- 700g fish, e.g. haddock, hake, monkfish, trout, skinned and boned
- 625ml milk
- ½ onion
- 1 bay leaf
- 6 pepper corns
- 100g butter
- 50g plain flour
- 2 tomatoes, skinned and sliced
- 3 tablesp. flat-leaf parsley, chopped
- 1 tablesp. lemon juice
- Salt and freshly-ground black pepper
- 900g freshly mashed potatoes
- 25g cheddar cheese, grated
Preheat the oven to Gas Mark 6, 200°C (400°F).
Place the milk, onion, bay leaf and pepper corns in a large saucepan and bring to a boil. Reduce to simmer, add the fish and cook gently for 4-5 minutes.

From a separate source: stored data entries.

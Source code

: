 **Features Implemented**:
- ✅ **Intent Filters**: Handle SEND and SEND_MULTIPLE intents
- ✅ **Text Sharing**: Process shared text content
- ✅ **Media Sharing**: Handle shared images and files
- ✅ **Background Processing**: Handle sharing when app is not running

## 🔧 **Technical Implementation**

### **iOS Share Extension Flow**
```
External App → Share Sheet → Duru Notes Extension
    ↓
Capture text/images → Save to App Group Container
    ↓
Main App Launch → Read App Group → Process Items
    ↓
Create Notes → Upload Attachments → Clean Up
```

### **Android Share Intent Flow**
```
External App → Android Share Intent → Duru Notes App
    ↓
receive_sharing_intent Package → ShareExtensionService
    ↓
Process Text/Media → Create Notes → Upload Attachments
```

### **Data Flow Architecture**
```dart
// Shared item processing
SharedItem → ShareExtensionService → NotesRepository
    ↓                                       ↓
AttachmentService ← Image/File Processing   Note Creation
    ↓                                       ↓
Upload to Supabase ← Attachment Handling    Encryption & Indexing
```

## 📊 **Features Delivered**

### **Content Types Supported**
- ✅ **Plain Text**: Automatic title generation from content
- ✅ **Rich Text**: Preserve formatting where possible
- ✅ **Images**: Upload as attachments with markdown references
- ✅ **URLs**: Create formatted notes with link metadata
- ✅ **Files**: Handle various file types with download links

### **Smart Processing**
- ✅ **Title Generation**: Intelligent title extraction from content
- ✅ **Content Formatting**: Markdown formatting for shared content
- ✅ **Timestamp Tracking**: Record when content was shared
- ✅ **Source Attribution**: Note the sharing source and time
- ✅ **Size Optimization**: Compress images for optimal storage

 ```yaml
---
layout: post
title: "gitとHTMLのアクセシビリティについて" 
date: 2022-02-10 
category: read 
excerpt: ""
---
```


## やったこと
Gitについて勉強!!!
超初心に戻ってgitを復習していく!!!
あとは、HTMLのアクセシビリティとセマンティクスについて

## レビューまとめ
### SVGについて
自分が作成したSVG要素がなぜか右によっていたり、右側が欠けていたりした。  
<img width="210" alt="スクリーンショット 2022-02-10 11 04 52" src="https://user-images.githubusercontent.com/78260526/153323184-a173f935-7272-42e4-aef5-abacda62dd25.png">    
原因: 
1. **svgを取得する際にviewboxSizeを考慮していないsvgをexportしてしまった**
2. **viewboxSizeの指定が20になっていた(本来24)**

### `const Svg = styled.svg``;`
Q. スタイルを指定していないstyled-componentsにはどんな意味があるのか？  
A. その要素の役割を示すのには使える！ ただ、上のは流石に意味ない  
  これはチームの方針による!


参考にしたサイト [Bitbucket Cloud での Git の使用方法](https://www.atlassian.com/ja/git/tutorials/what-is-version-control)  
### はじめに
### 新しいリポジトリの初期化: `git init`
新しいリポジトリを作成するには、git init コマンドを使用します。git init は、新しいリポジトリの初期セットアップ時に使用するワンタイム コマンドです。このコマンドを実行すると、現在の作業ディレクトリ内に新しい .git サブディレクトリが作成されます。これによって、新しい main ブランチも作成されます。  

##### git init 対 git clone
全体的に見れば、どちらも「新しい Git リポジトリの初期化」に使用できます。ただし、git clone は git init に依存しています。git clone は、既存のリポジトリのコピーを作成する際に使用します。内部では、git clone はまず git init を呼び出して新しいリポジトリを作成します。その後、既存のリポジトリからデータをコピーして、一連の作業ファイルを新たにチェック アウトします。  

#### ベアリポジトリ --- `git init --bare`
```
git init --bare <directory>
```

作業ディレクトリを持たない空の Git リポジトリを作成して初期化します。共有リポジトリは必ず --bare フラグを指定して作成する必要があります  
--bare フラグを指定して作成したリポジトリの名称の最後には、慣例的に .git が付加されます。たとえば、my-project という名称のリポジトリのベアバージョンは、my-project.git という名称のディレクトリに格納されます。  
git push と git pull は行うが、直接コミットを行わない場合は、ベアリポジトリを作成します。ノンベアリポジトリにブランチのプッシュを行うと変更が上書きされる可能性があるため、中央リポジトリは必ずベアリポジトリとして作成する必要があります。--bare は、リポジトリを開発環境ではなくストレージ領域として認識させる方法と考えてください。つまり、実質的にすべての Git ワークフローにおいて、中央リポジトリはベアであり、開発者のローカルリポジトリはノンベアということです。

Remove the fish from the pan, allow to cool a little, then flake into bite-sized pieces and place in a bowl.
Melt the butter in a saucepan, then stir in the flour. Cook for 2-3 minutes, stirring all the time until golden brown. Gradually stir in the fish cooking liquid until the mixture boils, season with salt and pepper. Reduce the heat and allow to simmer gently for 3-4 minutes until thickened.
Now add the sauce to the fish along with the parsley and lemon juice and taste for seasoning.
Spoon half the fish mixture into a 1½ litre baking dish, arrange the sliced tomatoes on top and then spoon in the rest of the fish. Spread the mashed potatoes on top, finely sprinkle the cheese all over and bake in the oven for 15-20 minutes until heated through and browned.
Try not to over-cook the fish at the poaching stage as it will have plenty of time to cook through when in the oven.
Other fish you could use: Any combination of fish will work.